ROBERT SIEGEL, HOST:

Republican voters have been vocal. They want to see the Affordable Care Act repealed. Well, now that it appears to be happening, some of those voters have a different message to Congress - delay. Chas Sisk of member station WPLN in Nashville explains why many people in Tennessee want to go slow.

CHAS SISK, BYLINE: It seemed like a risk worth taking. Cindi Malone, a real estate agent just outside Nashville, has diabetes. And before the Affordable Care Act, she spent $1,700 a month on health care coverage for her family.

CINDI MALONE: That's a lot of money, a lot of money for anybody.

SISK: Malone had doubts Obamacare would work, but moving to an ACA plan cut their premiums by a thousand bucks a month, so they made the leap three years ago. Those savings didn't last, and this year she faced premiums higher than before the ACA because her income was too much to qualify for a subsidy.

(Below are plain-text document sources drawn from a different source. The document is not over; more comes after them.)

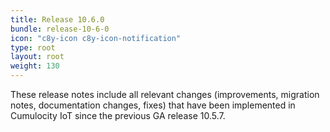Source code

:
 ```yaml
---
title: Release 10.6.0
bundle: release-10-6-0
icon: "c8y-icon c8y-icon-notification"
type: root
layout: root
weight: 130
---
```

These release notes include all relevant changes (improvements, migration notes, documentation changes, fixes) that have been implemented in Cumulocity IoT since the previous GA release 10.5.7.
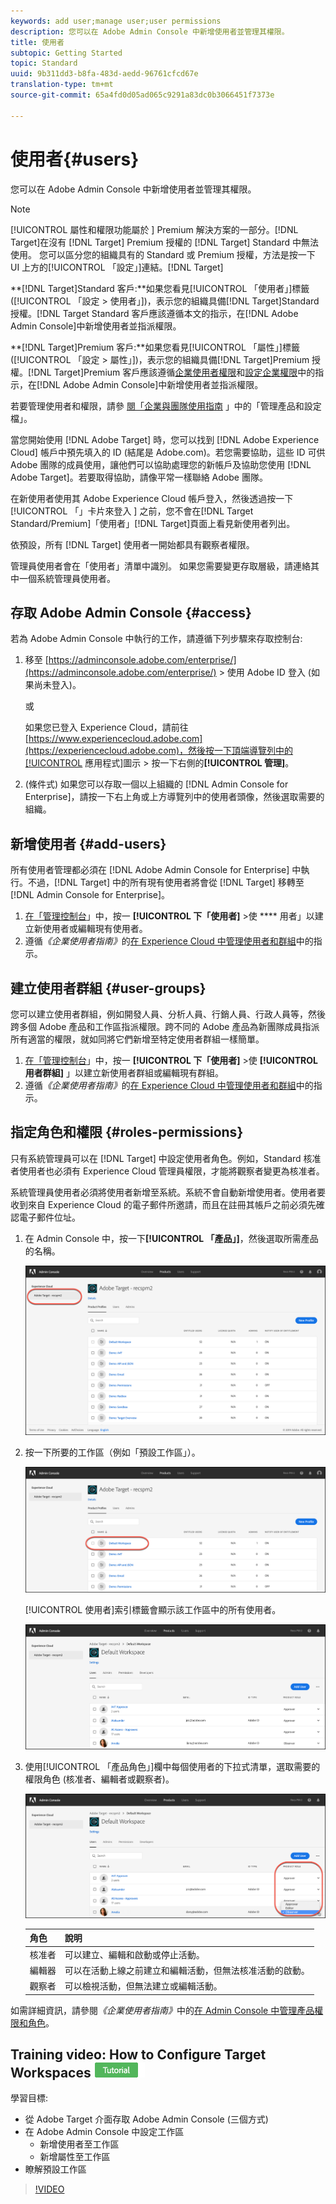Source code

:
 ```yaml
---
keywords: add user;manage user;user permissions
description: 您可以在 Adobe Admin Console 中新增使用者並管理其權限。
title: 使用者
subtopic: Getting Started
topic: Standard
uuid: 9b311dd3-b8fa-483d-aedd-96761cfcd67e
translation-type: tm+mt
source-git-commit: 65a4fd0d05ad065c9291a83dc0b3066451f7373e

---
```



# 使用者{#users}

您可以在 Adobe Admin Console 中新增使用者並管理其權限。

>[!NOTE]
>
>[!UICONTROL 屬性和權限功能屬於 ] Premium 解決方案的一部分。[!DNL Target]在沒有 [!DNL Target] Premium 授權的 [!DNL Target] Standard 中無法使用。
>您可以區分您的組織具有的 Standard 或 Premium 授權，方法是按一下 UI 上方的[!UICONTROL 「設定」]連結。[!DNL Target]
>
>**[!DNL Target]Standard 客戶:**如果您看見[!UICONTROL 「使用者」]標籤 ([!UICONTROL 「設定 > 使用者」])，表示您的組織具備[!DNL Target]Standard 授權。[!DNL Target Standard 客戶應該遵循本文的指示，在[!DNL Adobe Admin Console]中新增使用者並指派權限。
>
>**[!DNL Target]Premium 客戶:**如果您看見[!UICONTROL 「屬性」]標籤 ([!UICONTROL 「設定 > 屬性」])，表示您的組織具備[!DNL Target]Premium 授權。[!DNL Target]Premium 客戶應該遵循[企業使用者權限](/help/administrating-target/c-user-management/property-channel/property-channel.md)和[設定企業權限](/help/administrating-target/c-user-management/property-channel/properties-overview.md)中的指示，在[!DNL Adobe Admin Console]中新增使用者並指派權限。

若要管理使用者和權限，請參 [閱「企業與團隊使用指南](https://helpx.adobe.com/enterprise/using/manage-products-and-profiles.html) 」中的「管理產品和設定檔」。

當您開始使用 [!DNL Adobe Target] 時，您可以找到 [!DNL Adobe Experience Cloud] 帳戶中預先填入的 ID (結尾是 Adobe.com)。若您需要協助，這些 ID 可供 Adobe 團隊的成員使用，讓他們可以協助處理您的新帳戶及協助您使用 [!DNL Adobe Target]。若要取得協助，請像平常一樣聯絡 Adobe 團隊。

在新使用者使用其 Adobe Experience Cloud 帳戶登入，然後透過按一下[!UICONTROL 「」卡片來登入 ] 之前，您不會在[!DNL Target Standard/Premium]「使用者」[!DNL Target]頁面上看見新使用者列出。

依預設，所有 [!DNL Target] 使用者一開始都具有觀察者權限。

管理員使用者會在「使用者」清單中識別。 如果您需要變更存取層級，請連絡其中一個系統管理員使用者。

## 存取 Adobe Admin Console {#access}

若為 Adobe Admin Console 中執行的工作，請遵循下列步驟來存取控制台:

1. 移至 [https://adminconsole.adobe.com/enterprise/](https://adminconsole.adobe.com/enterprise/) > 使用 Adobe ID 登入 (如果尚未登入)。

   或

   如果您已登入 Experience Cloud，請前往 [https://www.experiencecloud.adobe.com](https://experiencecloud.adobe.com)，然後按一下頂端導覽列中的[!UICONTROL 應用程式]圖示 > 按一下右側的&#x200B;**[!UICONTROL 管理]**。

1. (條件式) 如果您可以存取一個以上組織的 [!DNL Admin Console for Enterprise]，請按一下右上角或上方導覽列中的使用者頭像，然後選取需要的組織。

## 新增使用者 {#add-users}

所有使用者管理都必須在 [!DNL Adobe Admin Console for Enterprise] 中執行。不過，[!DNL Target] 中的所有現有使用者將會從 [!DNL Target] 移轉至 [!DNL Admin Console for Enterprise]。

1. [在「管理控制台](../../../administrating-target/c-user-management/c-user-management/user-management.md#section_79796E0227D048F59BAE0AB02E544EBE)」中，按一 **[!UICONTROL 下「使用者]** >使 **** 用者」以建立新使用者或編輯現有使用者。
1. 遵循&#x200B;*《企業使用者指南》*&#x200B;的[在 Experience Cloud 中管理使用者和群組](https://helpx.adobe.com/enterprise/help/users.html)中的指示。

## 建立使用者群組 {#user-groups}

您可以建立使用者群組，例如開發人員、分析人員、行銷人員、行政人員等，然後跨多個 Adobe 產品和工作區指派權限。跨不同的 Adobe 產品為新團隊成員指派所有適當的權限，就如同將它們新增至特定使用者群組一樣簡單。

1. [在「管理控制台](../../../administrating-target/c-user-management/c-user-management/user-management.md#section_79796E0227D048F59BAE0AB02E544EBE)」中，按一 **[!UICONTROL 下「使用者]** >使 **[!UICONTROL 用者群組]** 」以建立新使用者群組或編輯現有群組。
1. 遵循&#x200B;*《企業使用者指南》*&#x200B;的[在 Experience Cloud 中管理使用者和群組](https://helpx.adobe.com/enterprise/help/users.html)中的指示。

## 指定角色和權限 {#roles-permissions}

只有系統管理員可以在 [!DNL Target] 中設定使用者角色。例如，Standard 核准者使用者也必須有 Experience Cloud 管理員權限，才能將觀察者變更為核准者。

系統管理員使用者必須將使用者新增至系統。系統不會自動新增使用者。使用者要收到來自 Experience Cloud 的電子郵件所邀請，而且在註冊其帳戶之前必須先確認電子郵件位址。

1. [](../../../administrating-target/c-user-management/c-user-management/user-management.md#section_79796E0227D048F59BAE0AB02E544EBE)在 Admin Console 中，按一下&#x200B;**[!UICONTROL 「產品」]**，然後選取所需產品的名稱。

   ![產品索引標籤](/help/administrating-target/c-user-management/c-user-management/assets/workspace-new.png)

1. 按一下所要的工作區（例如「預設工作區」）。

   ![預設工作區](/help/administrating-target/c-user-management/c-user-management/assets/default-workspace.png)

   [!UICONTROL 使用者]索引標籤會顯示該工作區中的所有使用者。

   ![設定使用者](/help/administrating-target/c-user-management/c-user-management/assets/configuration_users-new.png)

1. 使用[!UICONTROL 「產品角色」]欄中每個使用者的下拉式清單，選取需要的權限角色 (核准者、編輯者或觀察者)。

   ![產品角色下拉式清單](/help/administrating-target/c-user-management/c-user-management/assets/product-role.png)

   | 角色 | 說明 |
   |--- |--- |
   | 核准者 | 可以建立、編輯和啟動或停止活動。 |
   | 編輯器 | 可以在活動上線之前建立和編輯活動，但無法核准活動的啟動。 |
   | 觀察者 | 可以檢視活動，但無法建立或編輯活動。 |

如需詳細資訊，請參閱&#x200B;*《企業使用者指南》*&#x200B;中的[在 Admin Console 中管理產品權限和角色](https://helpx.adobe.com/enterprise/help/manage-permissions-and-roles.html)。

## Training video: How to Configure Target Workspaces ![Tutorial badge](/help/assets/tutorial.png)

學習目標:

* 從 Adobe Target 介面存取 Adobe Admin Console (三個方式)
* 在 Adobe Admin Console 中設定工作區
   * 新增使用者至工作區
   * 新增屬性至工作區
* 瞭解預設工作區

>[!VIDEO](https://video.tv.adobe.com/v/19463/)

Malone dropped out and bought a plan that wasn't part of the exchange. It's what she could afford even though the plan falls short of ACA standards and comes with a tax penalty up to $3,000. That's what galls her the most.

MALONE: Just because I have insurance and you don't like it, how can you penalize me? That makes no sense to me.

SISK: But the email Malone wrote to her congressman might be the most surprising part. It said if you're going to repeal Obamacare, don't go too fast. Wait. Get it right.

MALONE: And I am for repealing, but it's not as easy as waking up this morning and wiping it out because there are people like me.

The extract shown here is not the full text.